What knowledge or skills will students need most to be effective citizens of our world in the future?

but, you have asked the wrong question; it is not what they will need most but recognizing what they will not need that helps frame the issues to be dealt with in education; today I noticed an article about tutoring parents in math in order to help them not look stupid in front of their kids:

http://news.yahoo.com/s/nm/20060315/od_nm/media_discovery1_dc

curiously people do tend to know what they need to know as functioning adults; so, if they don't need to know math to function in their lives how come we ram this stuff down their children's throats?

Here is some stuff children don't need to learn:

algebra, geometry, trigonometry, english literature; world history; american history; economics; physics; chemistry; biology

Have I made myself clear? the entire high school curriculum is a joke  -- written down in 1892 by people who were trying to get college material to high school students who would never go to college.

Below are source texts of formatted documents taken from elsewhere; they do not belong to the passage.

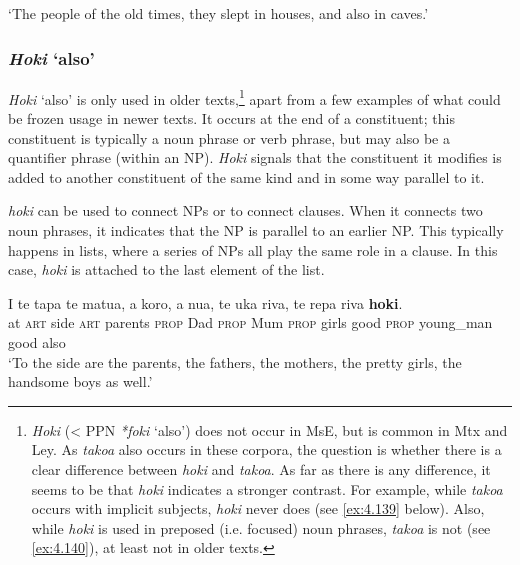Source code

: \glt 
‘The people of the old times, they slept in houses, and also in caves.’ \textstyleExampleref{[Ley-5-02.001]}\textstyleExampleref{} 
\z {}
\subsubsection{\textit{Hoki} ‘also’}\label{sec:4.5.3.3}

\textit{Hoki} ‘also’ is only used in older texts,\footnote{\label{fn:196}\textit{Hoki} ({\textless} PPN \textit{*foki} ‘also’) does not occur in MsE, but is common in Mtx and Ley. As \textit{tako{\ꞌ}a} also occurs in these corpora, the question is whether there is a clear difference between \textit{hoki} and \textit{tako{\ꞌ}a}. As far as there is any difference, it seems to be that \textit{hoki} indicates a stronger contrast. For example, while \textit{tako{\ꞌ}a} occurs with implicit subjects, \textit{hoki} never does (see \ref{ex:4.139} below). Also, while \textit{hoki} is used in preposed (i.e. focused) noun phrases, \textit{tako{\ꞌ}a} is not (see \ref{ex:4.140}), at least not in older texts.} apart from a few examples of what could be frozen usage in newer texts. It occurs at the end of a constituent; this constituent is typically a noun phrase or verb phrase, but may also be a quantifier phrase (within an NP). \textit{Hoki} signals that the constituent it modifies is added to another constituent of the same kind and in some way parallel to it. 

\textit{hoki} can be used to connect NPs or to connect clauses. When it connects two noun phrases, it indicates that the NP is parallel to an earlier NP. This typically happens in lists, where a series of NPs all play the same role in a clause. In this case, \textit{hoki} is attached to the last element of the list. 

\ea\label{ex:4.138}
\gll {\ꞌ}I te tapa te matu{\ꞌ}a, a koro, a nua, te uka riva, te repa  riva \textbf{hoki}.\\
at \textsc{art} side \textsc{art} parents \textsc{prop} Dad \textsc{prop} Mum \textsc{prop} girls good \textsc{prop} young\_man  good also\\

\glt
‘To the side are the parents, the fathers, the mothers, the pretty girls, the handsome boys as well.’ \textstyleExampleref{[Ley-5-24.013]}
\z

We don't even teach most of that in college any more.

Some skills for today? OK here are some:

writing; communication; human relations; reasoning; basic medicine and health issues; dealing with the legal system in which you live;  entrepreneurship; current world political issues and how to make a voting decision;

the issue is not the attempt to list what cool technologies might be coming that we need to lecture students about and make them pass tests about; the issue is getting our schools to help students do what functioning adults know how to do;

alas, this will not likely happen; too many vested interests trying to preserve the status quo

for a view on what I think is worth doing check out

http://www.engines4ed.org/

roger schank

Roger Schank is President and CEO of Socratic Arts and Distinguished Career Professor in the School of Computer Science at Carnegie Mellon University and the Chief Educational Officer of Carnegie Mellon West.  He is the author of more than 25 books including Designing World-Class E-Learning published by McGraw-Hill.

Posted: Wednesday, March 15, 2006 4:03 PM by Matt Scales

Comments

Phil Mahler said:

American History? World History? Economics? He wants them to know how to make a voting decision, but apparently unencumbered by facts.

No biology (at all, I presume?) but still vote on stem cell technology, or discuss the "creationist" version of evolution with some background?

Although one might downplay english literature and trig, as well as some of algebra and geometry (my opinion), to say they should not be taught is to condemn a person to ignorance. Same can be said for the whole list.